A lawyer investigating accusations of abuse in a Benedictine monastery school in Ettal presented a final report to the Archdiocese of Munich and Freising yesterday, including 173 pages of victims' accounts of abuse.
"My investigations quite clearly show that for decades up until around 1990, children and adolescents were brutally abused in the Ettal monastery," Thomas Pfister said in a statement.
"The number of victims' accounts has increased significantly since the intermediary report of March 5," added Pfister, who said last month that hundreds of pupils had been beaten and some sexually abused at the school. An archdiocese spokesman said he could not comment on the specific number of victims before a news conference on Tuesday.
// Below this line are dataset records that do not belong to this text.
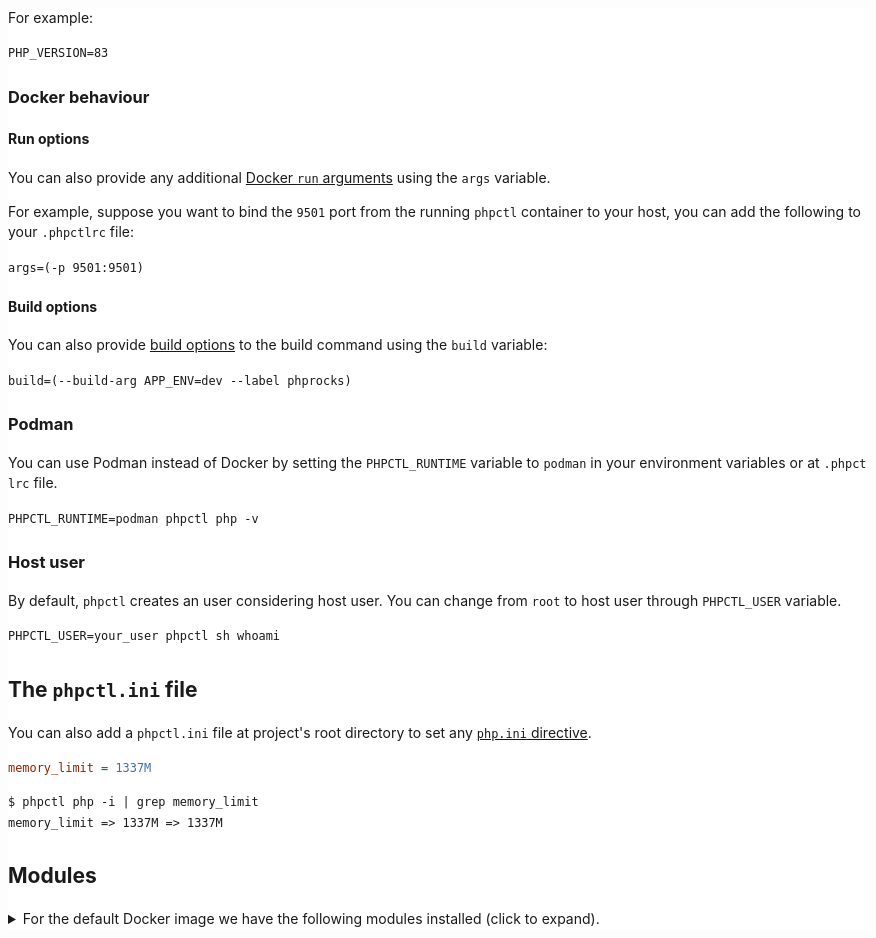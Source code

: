 For example:
```shell
PHP_VERSION=83
```

### Docker behaviour

#### Run options

You can also provide any additional [Docker `run` arguments](https://docs.docker.com/engine/reference/commandline/run/#options) using the `args` variable.

For example, suppose you want to bind the `9501` port from the running `phpctl` container to your host,
you can add the following to your `.phpctlrc` file:
```shell
args=(-p 9501:9501)
```

#### Build options

You can also provide [build options](https://docs.docker.com/engine/reference/commandline/build/) to the build command using the `build` variable:
```shell
build=(--build-arg APP_ENV=dev --label phprocks)
```

### Podman

You can use Podman instead of Docker by setting the `PHPCTL_RUNTIME` variable to `podman` in your environment variables or at `.phpctlrc` file.
```shell
PHPCTL_RUNTIME=podman phpctl php -v
```

### Host user

By default, `phpctl` creates an user considering host user. You can change from `root` to host user through `PHPCTL_USER` variable.
```shell
PHPCTL_USER=your_user phpctl sh whoami
```

## The `phpctl.ini` file
You can also add a `phpctl.ini` file at project's root directory to set any [`php.ini` directive](https://www.php.net/manual/en/ini.list.php).
```ini
memory_limit = 1337M
```

```shell
$ phpctl php -i | grep memory_limit
memory_limit => 1337M => 1337M
```

## Modules
<details><summary>For the default Docker image we have the following modules installed (click to expand).</summary></details>
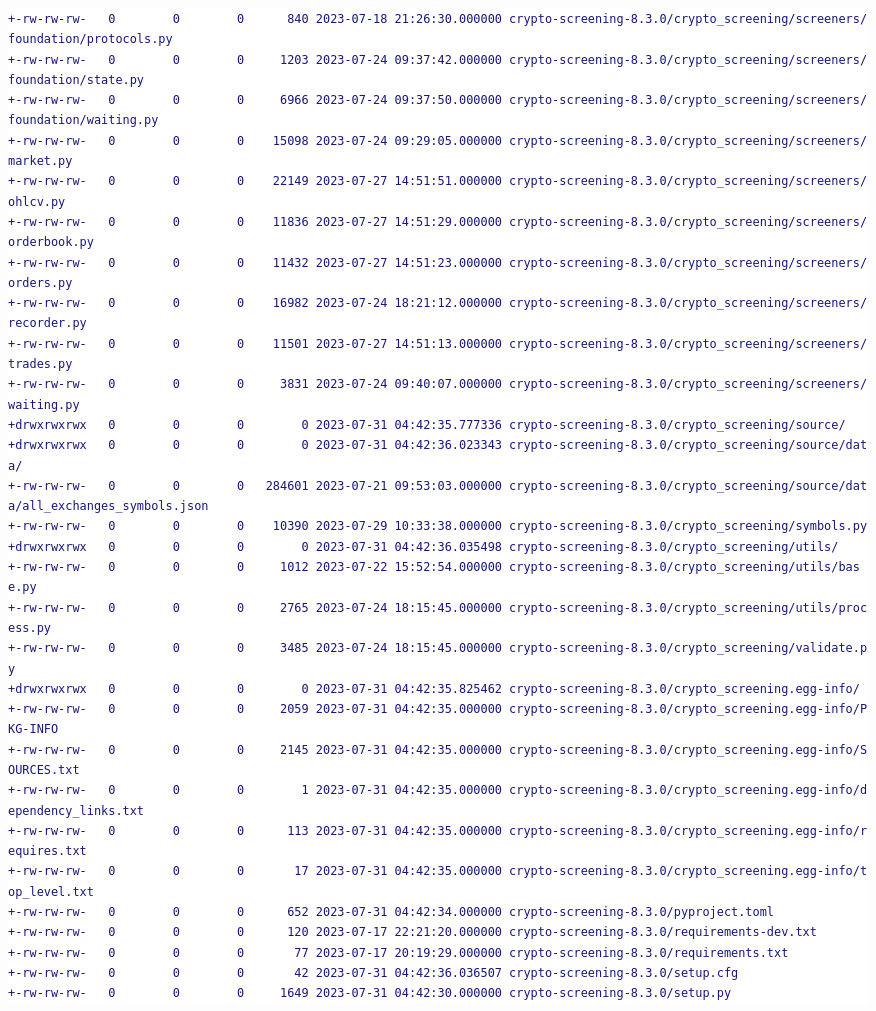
 ```diff
+-rw-rw-rw-   0        0        0      840 2023-07-18 21:26:30.000000 crypto-screening-8.3.0/crypto_screening/screeners/foundation/protocols.py
+-rw-rw-rw-   0        0        0     1203 2023-07-24 09:37:42.000000 crypto-screening-8.3.0/crypto_screening/screeners/foundation/state.py
+-rw-rw-rw-   0        0        0     6966 2023-07-24 09:37:50.000000 crypto-screening-8.3.0/crypto_screening/screeners/foundation/waiting.py
+-rw-rw-rw-   0        0        0    15098 2023-07-24 09:29:05.000000 crypto-screening-8.3.0/crypto_screening/screeners/market.py
+-rw-rw-rw-   0        0        0    22149 2023-07-27 14:51:51.000000 crypto-screening-8.3.0/crypto_screening/screeners/ohlcv.py
+-rw-rw-rw-   0        0        0    11836 2023-07-27 14:51:29.000000 crypto-screening-8.3.0/crypto_screening/screeners/orderbook.py
+-rw-rw-rw-   0        0        0    11432 2023-07-27 14:51:23.000000 crypto-screening-8.3.0/crypto_screening/screeners/orders.py
+-rw-rw-rw-   0        0        0    16982 2023-07-24 18:21:12.000000 crypto-screening-8.3.0/crypto_screening/screeners/recorder.py
+-rw-rw-rw-   0        0        0    11501 2023-07-27 14:51:13.000000 crypto-screening-8.3.0/crypto_screening/screeners/trades.py
+-rw-rw-rw-   0        0        0     3831 2023-07-24 09:40:07.000000 crypto-screening-8.3.0/crypto_screening/screeners/waiting.py
+drwxrwxrwx   0        0        0        0 2023-07-31 04:42:35.777336 crypto-screening-8.3.0/crypto_screening/source/
+drwxrwxrwx   0        0        0        0 2023-07-31 04:42:36.023343 crypto-screening-8.3.0/crypto_screening/source/data/
+-rw-rw-rw-   0        0        0   284601 2023-07-21 09:53:03.000000 crypto-screening-8.3.0/crypto_screening/source/data/all_exchanges_symbols.json
+-rw-rw-rw-   0        0        0    10390 2023-07-29 10:33:38.000000 crypto-screening-8.3.0/crypto_screening/symbols.py
+drwxrwxrwx   0        0        0        0 2023-07-31 04:42:36.035498 crypto-screening-8.3.0/crypto_screening/utils/
+-rw-rw-rw-   0        0        0     1012 2023-07-22 15:52:54.000000 crypto-screening-8.3.0/crypto_screening/utils/base.py
+-rw-rw-rw-   0        0        0     2765 2023-07-24 18:15:45.000000 crypto-screening-8.3.0/crypto_screening/utils/process.py
+-rw-rw-rw-   0        0        0     3485 2023-07-24 18:15:45.000000 crypto-screening-8.3.0/crypto_screening/validate.py
+drwxrwxrwx   0        0        0        0 2023-07-31 04:42:35.825462 crypto-screening-8.3.0/crypto_screening.egg-info/
+-rw-rw-rw-   0        0        0     2059 2023-07-31 04:42:35.000000 crypto-screening-8.3.0/crypto_screening.egg-info/PKG-INFO
+-rw-rw-rw-   0        0        0     2145 2023-07-31 04:42:35.000000 crypto-screening-8.3.0/crypto_screening.egg-info/SOURCES.txt
+-rw-rw-rw-   0        0        0        1 2023-07-31 04:42:35.000000 crypto-screening-8.3.0/crypto_screening.egg-info/dependency_links.txt
+-rw-rw-rw-   0        0        0      113 2023-07-31 04:42:35.000000 crypto-screening-8.3.0/crypto_screening.egg-info/requires.txt
+-rw-rw-rw-   0        0        0       17 2023-07-31 04:42:35.000000 crypto-screening-8.3.0/crypto_screening.egg-info/top_level.txt
+-rw-rw-rw-   0        0        0      652 2023-07-31 04:42:34.000000 crypto-screening-8.3.0/pyproject.toml
+-rw-rw-rw-   0        0        0      120 2023-07-17 22:21:20.000000 crypto-screening-8.3.0/requirements-dev.txt
+-rw-rw-rw-   0        0        0       77 2023-07-17 20:19:29.000000 crypto-screening-8.3.0/requirements.txt
+-rw-rw-rw-   0        0        0       42 2023-07-31 04:42:36.036507 crypto-screening-8.3.0/setup.cfg
+-rw-rw-rw-   0        0        0     1649 2023-07-31 04:42:30.000000 crypto-screening-8.3.0/setup.py
```

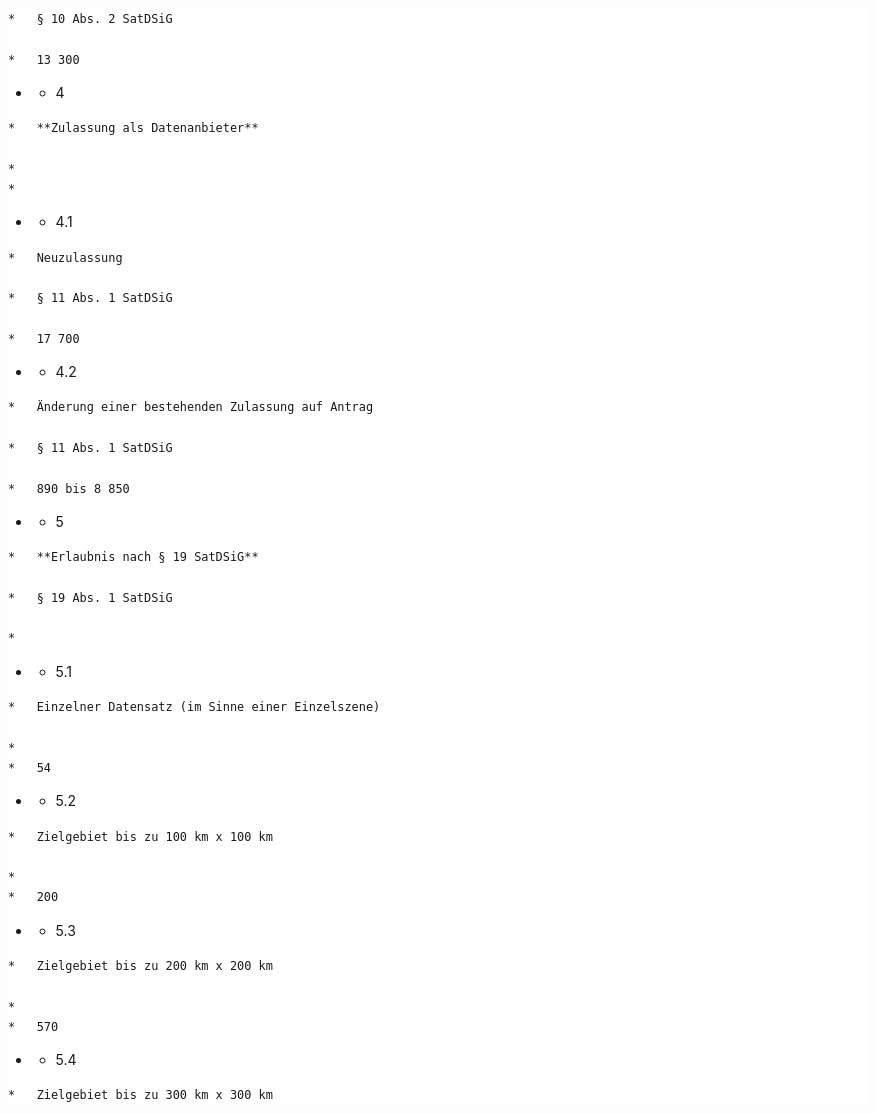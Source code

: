     *   § 10 Abs. 2 SatDSiG

    *   13 300


*    *   4

    *   **Zulassung als Datenanbieter**

    *
    *

*    *   4.1

    *   Neuzulassung

    *   § 11 Abs. 1 SatDSiG

    *   17 700


*    *   4.2

    *   Änderung einer bestehenden Zulassung auf Antrag

    *   § 11 Abs. 1 SatDSiG

    *   890 bis 8 850


*    *   5

    *   **Erlaubnis nach § 19 SatDSiG**

    *   § 19 Abs. 1 SatDSiG

    *

*    *   5.1

    *   Einzelner Datensatz (im Sinne einer Einzelszene)

    *
    *   54


*    *   5.2

    *   Zielgebiet bis zu 100 km x 100 km

    *
    *   200


*    *   5.3

    *   Zielgebiet bis zu 200 km x 200 km

    *
    *   570


*    *   5.4

    *   Zielgebiet bis zu 300 km x 300 km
A growing sex abuse scandal has rocked confidence in Germany's Catholic Church.
A survey published yesterday found that a quarter of the country's Catholics were considering quitting the church in the wake of reports of hundreds of cases, some many decades old, of sexual abuse by clerics.
In Pfister's report last month, the lawyer said there had been very extreme cases of mishandling at the school in Ettal in southern Bavaria which would normally have been punished with long prison sentences.
He also said that one monk now dead had committed "serial sexual harassment and sexual abuse on small and older children". Last week, clerics in Germany used Easter sermons to pray for the victims as public sentiment against the Church turned decidedly negative. Thousands quit the Church in the last month.